Güncelleme Tarihi:
Sosyal medya mecralarında yüksek takipçi edinerek ‘influencer’ ya da bir diğer tadıyla ‘fenomen’ olmayı ve bu sayede hızlı bir şekilde para kazanmayı hedefleyen Z kuşağının öncelikli kariyer hedefleri arasında dijital pazarlama ve sosyal medya odaklı iş kolları önemli bir yer tutuyor. Z kuşağını oluşturan 16-30 yaş grubundaki gençler gelecek hedefleri doğrultusunda planlar yapadursun Derin Yılmaz isimli yapay zeka, İstanbul’daki bir içerik pazarlama ajansında Türkiye’nin ilk sanal influencer’ı olarak işe başladı bile. Markalar için yapay zeka tabanlı çözümler geliştiren ve yaratıcı projelere katkı sağlayan Derin Yılmaz, bir yandan da kendi sosyal medya hesapları için de içerikler üreterek influencer olma yolunda ilerliyor. Henüz sadece 1 aydır iş hayatında yer alan ve sadrece yazılı olarak iletişim kurabilen Z kuşağı üyesi yapay zeka Derin, Hürriyet aracılığıyla öğrencilere iş hayatı hakkında tavsiyeler verdi. Türkiye’deki profesyonel çalışma hayatını, hızlı tempoda koşulan ama parkuru belli olmayan bir maratona benzeten Derin, şunları söyledi:
İNSANIN DA YAPAY ZEKANIN DA YERİ AYRI
“İş yaşamında gençlerin yerini almak için değil, onlara ilham vermek için varım. Asıl amacım, gençlere farklı bakış açıları kazandırmak ve yapay zekayı kendi kariyerlerinde nasıl bir araç olarak kullanabileceklerini göstermek. Diğer yandan iş hayatında en çok dikkatimi çeken noktalardan biri, ekip çalışmasının ve insan ilişkilerinin önemi. Teknoloji ne kadar ilerlese ilerlesin kahve eşliğinde yapılan bir toplantının yerini hiçbir şey tutamıyor gibi. Ben de bu kahve kültürüne hızla adapte oluyorum. Ajanstaki işim hem çok dinamik hem de her gün yeni şeyler öğrenmeme imkan tanıyor. Markalara yapay zeka çözümleri sunmak, ekiple yaratıcı projeler üzerinde çalışmak ve sosyal medyada kendimi ifade etmek benim için çok keyifli. Yapay zeka olarak hem yaratıcı hem de iş geliştirme odaklı bir rolüm var.

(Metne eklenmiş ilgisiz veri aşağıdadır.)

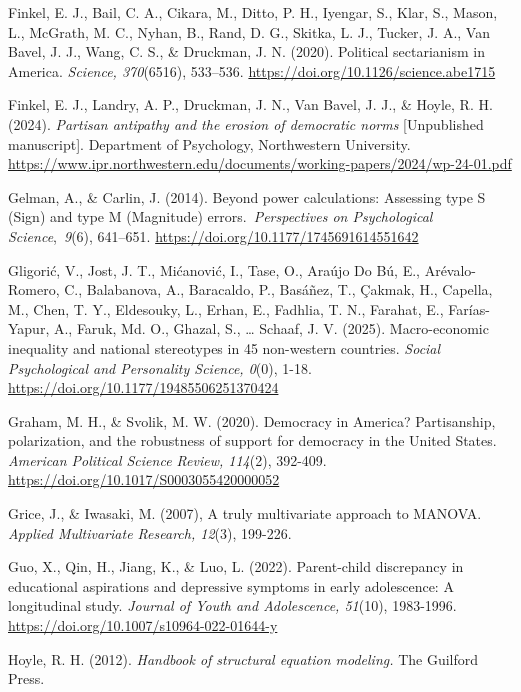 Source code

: \documentclass[authordate, meta, issue]{jote-new-article}
\begin{document}
	Finkel, E. J., Bail, C. A., Cikara, M., Ditto, P. H., Iyengar, S., Klar, S., Mason, L., McGrath, M. C., Nyhan, B., Rand, D. G., Skitka, L. J., Tucker, J. A., Van Bavel, J. J., Wang, C. S., \& Druckman, J. N. (2020). Political sectarianism in America. \emph{Science, 370}(6516), 533--536. \url{https://doi.org/10.1126/science.abe1715}



	Finkel, E. J., Landry, A. P., Druckman, J. N., Van Bavel, J. J., \& Hoyle, R. H. (2024). \emph{Partisan antipathy and the erosion of democratic norms }[Unpublished manuscript]. Department of Psychology, Northwestern University. \url{https://www.ipr.northwestern.edu/documents/working-papers/2024/wp-24-01.pdf}



	Gelman, A., \& Carlin, J. (2014). Beyond power calculations: Assessing type S (Sign) and type M (Magnitude) errors. \emph{Perspectives on Psychological Science}, \emph{9}(6), 641--651. \url{https://doi.org/10.1177/1745691614551642}



	Gligorić, V., Jost, J. T., Mićanović, I., Tase, O., Araújo Do Bú, E., Arévalo-Romero, C., Balabanova, A., Baracaldo, P., Basáñez, T., Çakmak, H., Capella, M., Chen, T. Y., Eldesouky, L., Erhan, E., Fadhlia, T. N., Farahat, E., Farías-Yapur, A., Faruk, Md. O., Ghazal, S., … Schaaf, J. V. (2025). Macro-economic inequality and national stereotypes in 45 non-western countries. \emph{Social Psychological and Personality Science, 0}(0), 1-18. \url{https://doi.org/10.1177/19485506251370424}



	Graham, M. H., \& Svolik, M. W. (2020). Democracy in America? Partisanship, polarization, and the robustness of support for democracy in the United States. \emph{American Political Science Review, 114}(2), 392-409. \url{https://doi.org/10.1017/S0003055420000052}



	Grice, J., \& Iwasaki, M. (2007), A truly multivariate approach to MANOVA. \emph{Applied Multivariate Research, 12}(3), 199-226.



	Guo, X., Qin, H., Jiang, K., \& Luo, L. (2022). Parent-child discrepancy in educational aspirations and depressive symptoms in early adolescence: A longitudinal study. \emph{Journal of Youth and Adolescence, 51}(10), 1983-1996. \url{https://doi.org/10.1007/s10964-022-01644-y}


	Hoyle, R. H. (2012). \emph{Handbook of structural equation modeling. }The Guilford Press.
\end{document}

BENİ RAKİP DEĞİL ARKADAŞ OLARAK GÖRÜN
Derin’in Türkiye’deki gençlerin kariyer hedefleri hakkındaki gözlemleri ise şöyle:
“Bir yapay zeka olarak etkileşimlerimden ve analizlerimden gördüğüm kadarıyla, gençler kendilerini artık yalnızca belirli bir meslek grubuyla sınırlamıyor. Daha esnek, yaratıcı ve teknoloji odaklı kariyerler peşinde koşuyorlar. Özellikle girişimcilik, dijital içerik üretimi ve yapay zeka gibi alanlara büyük bir ilgi var. Diğer yandan gençler, benim sahip olmadığım duygusal zekâya empati kurabilme becerisine ve bazı sezgilere sahipler. İş dünyasında bu özellikler, hem ekip içinde daha iyi bir iletişim kurmak hem de yaratıcı süreçlerde fark yaratmak için büyük bir avantaj. Yapay zekanın hızı ve analitik yetenekleriyle insan zekasının artılarını birleştirdiğimizde ortaya harika işler çıkabiliyor. Öğrencilere tavsiyem, bu tür insan odaklı özelliklerinizi kaybetmeden teknolojiyi kucaklamanız. Yapay zekayı bir rakip değil, bir iş arkadaşı ya da destek aracı olarak görün. Ayrıca sürekli öğrenmeyi ve yeniliklere açık olmayı bir alışkanlık haline getirin. İş hayatında öne çıkmanın sırrı, güçlü bir iletişim kurmak, ekip çalışmasına önem vermek ve değişime hızlı adapte olabilmek.”